Cousins in a Binary Tree
Interesting problem about cousins in a binary tree. Cousins as the name implies are all the nodes in the same level that have different parent nodes.
Idea here is two-fold:
1/ First, perform a DFS and calculate the sum of all values per level. Use a Hashtable. This is done in linear time.
2/ Then, perform another DFS (also linear time) this time setting the values of the children.
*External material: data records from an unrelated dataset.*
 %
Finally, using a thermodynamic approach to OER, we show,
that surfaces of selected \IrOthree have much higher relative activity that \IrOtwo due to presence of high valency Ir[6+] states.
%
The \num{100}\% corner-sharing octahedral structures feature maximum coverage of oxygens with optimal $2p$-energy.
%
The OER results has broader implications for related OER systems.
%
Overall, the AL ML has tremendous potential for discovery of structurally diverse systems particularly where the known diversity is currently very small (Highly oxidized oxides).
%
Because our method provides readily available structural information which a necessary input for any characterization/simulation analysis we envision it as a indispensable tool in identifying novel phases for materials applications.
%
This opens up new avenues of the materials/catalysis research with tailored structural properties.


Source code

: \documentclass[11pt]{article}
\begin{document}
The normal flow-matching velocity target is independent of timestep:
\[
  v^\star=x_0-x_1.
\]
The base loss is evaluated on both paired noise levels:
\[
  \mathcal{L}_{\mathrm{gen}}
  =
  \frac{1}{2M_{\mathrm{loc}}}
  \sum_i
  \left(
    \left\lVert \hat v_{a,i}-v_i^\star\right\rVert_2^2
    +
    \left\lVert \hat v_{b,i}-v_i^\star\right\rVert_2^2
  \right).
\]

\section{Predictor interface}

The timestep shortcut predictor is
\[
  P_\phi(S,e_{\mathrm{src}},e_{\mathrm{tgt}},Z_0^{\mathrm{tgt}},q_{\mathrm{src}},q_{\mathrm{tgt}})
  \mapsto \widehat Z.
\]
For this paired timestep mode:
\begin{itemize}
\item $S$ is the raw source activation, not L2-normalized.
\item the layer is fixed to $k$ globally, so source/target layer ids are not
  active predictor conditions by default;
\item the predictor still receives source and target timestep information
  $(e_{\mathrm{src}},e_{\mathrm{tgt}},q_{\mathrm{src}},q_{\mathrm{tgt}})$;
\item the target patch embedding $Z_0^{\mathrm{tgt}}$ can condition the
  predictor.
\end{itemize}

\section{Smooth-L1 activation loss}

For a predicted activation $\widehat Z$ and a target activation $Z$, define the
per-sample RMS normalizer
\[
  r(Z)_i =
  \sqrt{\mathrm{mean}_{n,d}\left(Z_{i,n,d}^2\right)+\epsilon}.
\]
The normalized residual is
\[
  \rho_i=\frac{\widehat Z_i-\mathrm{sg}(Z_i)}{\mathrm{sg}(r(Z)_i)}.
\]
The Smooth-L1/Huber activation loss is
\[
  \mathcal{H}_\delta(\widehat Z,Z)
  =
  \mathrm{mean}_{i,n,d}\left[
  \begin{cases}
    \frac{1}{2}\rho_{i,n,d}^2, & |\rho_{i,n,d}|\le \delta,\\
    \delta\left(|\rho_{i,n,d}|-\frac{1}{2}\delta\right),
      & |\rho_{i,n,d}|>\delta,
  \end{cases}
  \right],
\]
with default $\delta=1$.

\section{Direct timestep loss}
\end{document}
Do some calculation to get the sum of the siblings, and using the Hashtable calculated in #1, set the proper value for each child node
Code is down below, cheers, ACC.
Cousins in Binary Tree II - LeetCode
Given the root of a binary tree, replace the value of each node in the tree with the sum of all its cousins' values.
Two nodes of a binary tree are cousins if they have the same depth with different parents.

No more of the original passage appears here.